[RAW DATA]
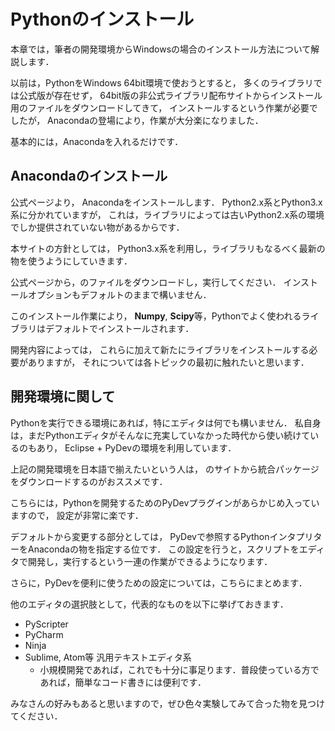 
Pythonのインストール
====

本章では，筆者の開発環境からWindowsの場合のインストール方法について解説します．

以前は，PythonをWindows 64bit環境で使おうとすると，
多くのライブラリでは公式版が存在せず，
64bit版の非公式ライブラリ配布サイトからインストール用のファイルをダウンロードしてきて，
インストールするという作業が必要でしたが，
Anacondaの登場により，作業が大分楽になりました．

基本的には，Anacondaを入れるだけです．

## Anacondaのインストール

公式ページより，
Anacondaをインストールします．
Python2.x系とPython3.x系に分かれていますが，
これは，ライブラリによっては古いPython2.x系の環境でしか提供されていない物があるからです．

本サイトの方針としては，
Python3.x系を利用し，ライブラリもなるべく最新の物を使うようにしていきます．

公式ページから，のファイルをダウンロードし，実行してください．
インストールオプションもデフォルトのままで構いません．

このインストール作業により，
**Numpy**, **Scipy**等，Pythonでよく使われるライブラリはデフォルトでインストールされます．

開発内容によっては，
これらに加えて新たにライブラリをインストールする必要がありますが，
それについては各トピックの最初に触れたいと思います．

## 開発環境に関して

Pythonを実行できる環境にあれば，特にエディタは何でも構いません．
私自身は，まだPythonエディタがそんなに充実していなかった時代から使い続けているのもあり，
Eclipse + PyDevの環境を利用しています．

上記の開発環境を日本語で揃えたいという人は，
のサイトから統合パッケージをダウンロードするのがおススメです．

こちらには，Pythonを開発するためのPyDevプラグインがあらかじめ入っていますので，
設定が非常に楽です．

デフォルトから変更する部分としては，
PyDevで参照するPythonインタプリターをAnacondaの物を指定する位です．
この設定を行うと，スクリプトをエディタで開発し，実行するという一連の作業ができるようになります．

さらに，PyDevを便利に使うための設定については，こちらにまとめます．

他のエディタの選択肢として，代表的なものを以下に挙げておきます．

* PyScripter
* PyCharm
* Ninja
* Sublime, Atom等 汎用テキストエディタ系
    - 小規模開発であれば，これでも十分に事足ります．普段使っている方であれば，簡単なコード書きには便利です．

みなさんの好みもあると思いますので，ぜひ色々実験してみて合った物を見つけてください．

[WHAT IS NEEDED]
The records above are to be transcribed word for word. Skip the images.

[RESPONSE TO THE EXERCISE]
Pythonのインストール
====

本章では，筆者の開発環境からWindowsの場合のインストール方法について解説します．

以前は，PythonをWindows 64bit環境で使おうとすると，
多くのライブラリでは公式版が存在せず，
64bit版の非公式ライブラリ配布サイトからインストール用のファイルをダウンロードしてきて，
インストールするという作業が必要でしたが，
Anacondaの登場により，作業が大分楽になりました．

基本的には，Anacondaを入れるだけです．

## Anacondaのインストール

公式ページより，
Anacondaをインストールします．
Python2.x系とPython3.x系に分かれていますが，
これは，ライブラリによっては古いPython2.x系の環境でしか提供されていない物があるからです．

本サイトの方針としては，
Python3.x系を利用し，ライブラリもなるべく最新の物を使うようにしていきます．

公式ページから，のファイルをダウンロードし，実行してください．
インストールオプションもデフォルトのままで構いません．

このインストール作業により，
**Numpy**, **Scipy**等，Pythonでよく使われるライブラリはデフォルトでインストールされます．

開発内容によっては，
これらに加えて新たにライブラリをインストールする必要がありますが，
それについては各トピックの最初に触れたいと思います．

## 開発環境に関して

Pythonを実行できる環境にあれば，特にエディタは何でも構いません．
私自身は，まだPythonエディタがそんなに充実していなかった時代から使い続けているのもあり，
Eclipse + PyDevの環境を利用しています．

上記の開発環境を日本語で揃えたいという人は，
のサイトから統合パッケージをダウンロードするのがおススメです．

こちらには，Pythonを開発するためのPyDevプラグインがあらかじめ入っていますので，
設定が非常に楽です．

デフォルトから変更する部分としては，
PyDevで参照するPythonインタプリターをAnacondaの物を指定する位です．
この設定を行うと，スクリプトをエディタで開発し，実行するという一連の作業ができるようになります．

さらに，PyDevを便利に使うための設定については，こちらにまとめます．

他のエディタの選択肢として，代表的なものを以下に挙げておきます．

* PyScripter
* PyCharm
* Ninja
* Sublime, Atom等 汎用テキストエディタ系
    - 小規模開発であれば，これでも十分に事足ります．普段使っている方であれば，簡単なコード書きには便利です．

みなさんの好みもあると思いますので，ぜひ色々実験してみて合った物を見つけてください．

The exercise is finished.